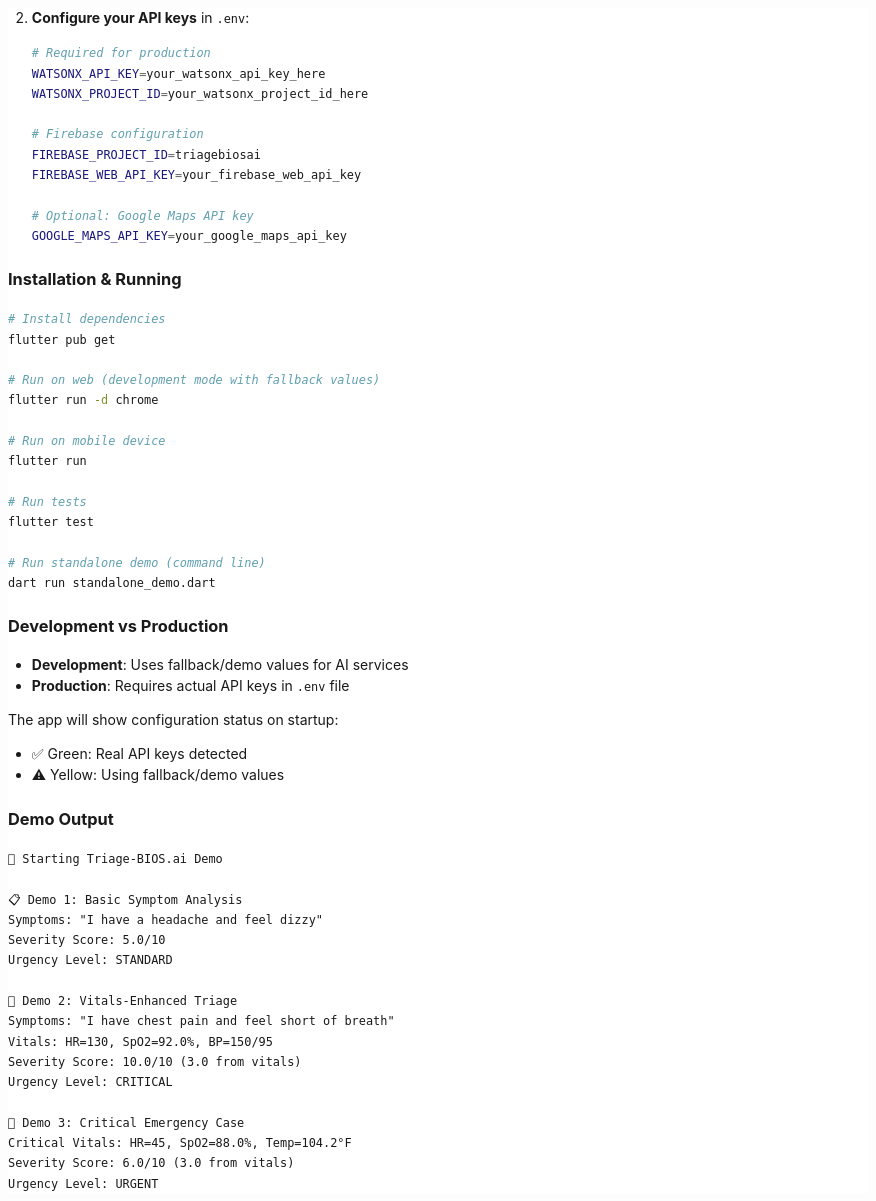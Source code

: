 2. **Configure your API keys** in `.env`:
   ```bash
   # Required for production
   WATSONX_API_KEY=your_watsonx_api_key_here
   WATSONX_PROJECT_ID=your_watsonx_project_id_here
   
   # Firebase configuration
   FIREBASE_PROJECT_ID=triagebiosai
   FIREBASE_WEB_API_KEY=your_firebase_web_api_key
   
   # Optional: Google Maps API key
   GOOGLE_MAPS_API_KEY=your_google_maps_api_key
   ```

### Installation & Running

```bash
# Install dependencies
flutter pub get

# Run on web (development mode with fallback values)
flutter run -d chrome

# Run on mobile device
flutter run

# Run tests
flutter test

# Run standalone demo (command line)
dart run standalone_demo.dart
```

### Development vs Production

- **Development**: Uses fallback/demo values for AI services
- **Production**: Requires actual API keys in `.env` file

The app will show configuration status on startup:
- ✅ Green: Real API keys detected
- ⚠️ Yellow: Using fallback/demo values

### Demo Output

```
🚀 Starting Triage-BIOS.ai Demo

📋 Demo 1: Basic Symptom Analysis
Symptoms: "I have a headache and feel dizzy"
Severity Score: 5.0/10
Urgency Level: STANDARD

💓 Demo 2: Vitals-Enhanced Triage
Symptoms: "I have chest pain and feel short of breath"
Vitals: HR=130, SpO2=92.0%, BP=150/95
Severity Score: 10.0/10 (3.0 from vitals)
Urgency Level: CRITICAL

🚨 Demo 3: Critical Emergency Case
Critical Vitals: HR=45, SpO2=88.0%, Temp=104.2°F
Severity Score: 6.0/10 (3.0 from vitals)
Urgency Level: URGENT
```
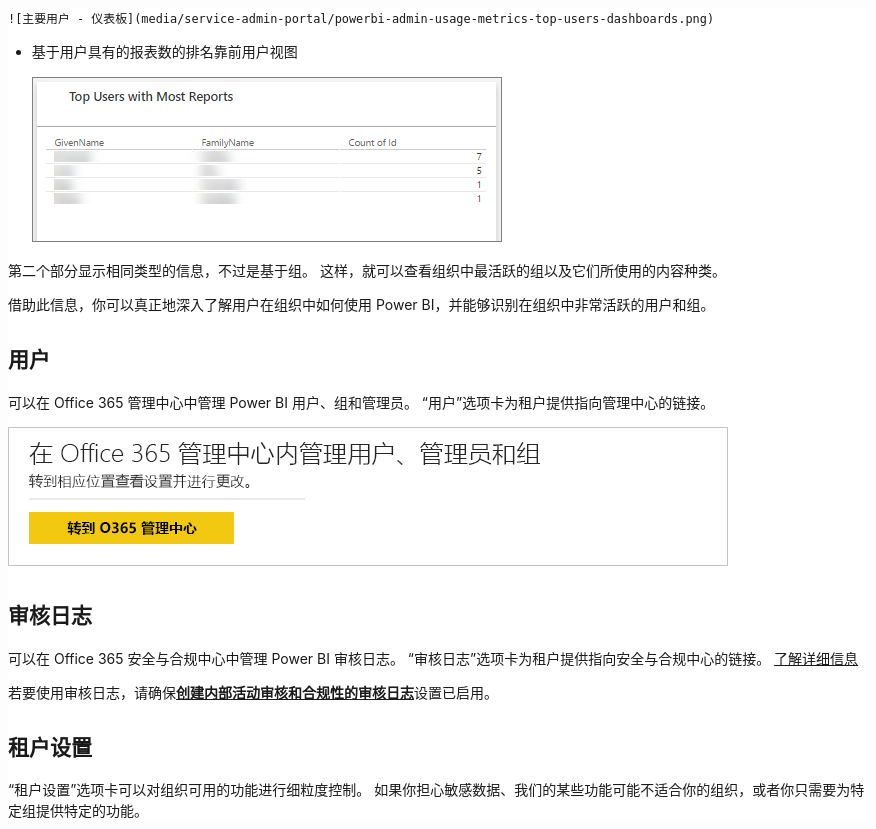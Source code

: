     ![主要用户 - 仪表板](media/service-admin-portal/powerbi-admin-usage-metrics-top-users-dashboards.png)

* 基于用户具有的报表数的排名靠前用户视图
  
    ![主要用户 - 报表](media/service-admin-portal/powerbi-admin-usage-metrics-top-users-reports.png)

第二个部分显示相同类型的信息，不过是基于组。 这样，就可以查看组织中最活跃的组以及它们所使用的内容种类。

借助此信息，你可以真正地深入了解用户在组织中如何使用 Power BI，并能够识别在组织中非常活跃的用户和组。

## <a name="users"></a>用户

可以在 Office 365 管理中心中管理 Power BI 用户、组和管理员。 “用户”选项卡为租户提供指向管理中心的链接。

![转到 O365 管理中心](media/service-admin-portal/powerbi-admin-manage-users.png)

## <a name="audit-logs"></a>审核日志

可以在 Office 365 安全与合规中心中管理 Power BI 审核日志。 “审核日志”选项卡为租户提供指向安全与合规中心的链接。 [了解详细信息](service-admin-auditing.md)

若要使用审核日志，请确保[**创建内部活动审核和合规性的审核日志**](#create-audit-logs-for-internal-activity-auditing-and-compliance)设置已启用。

## <a name="tenant-settings"></a>租户设置

“租户设置”选项卡可以对组织可用的功能进行细粒度控制。 如果你担心敏感数据、我们的某些功能可能不适合你的组织，或者你只需要为特定组提供特定的功能。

++++++++

▶ [Work instructions] Every line holding the word "admin" should be copied out of the records above.

▶ [Answer for this exercise]
:     ![主要用户 - 仪表板](media/service-admin-portal/powerbi-admin-usage-metrics-top-users-dashboards.png)
    ![主要用户 - 报表](media/service-admin-portal/powerbi-admin-usage-metrics-top-users-reports.png)
![转到 O365 管理中心](media/service-admin-portal/powerbi-admin-manage-users.png)
可以在 Office 365 安全与合规中心中管理 Power BI 审核日志。 “审核日志”选项卡为租户提供指向安全与合规中心的链接。 [了解详细信息](service-admin-auditing.md)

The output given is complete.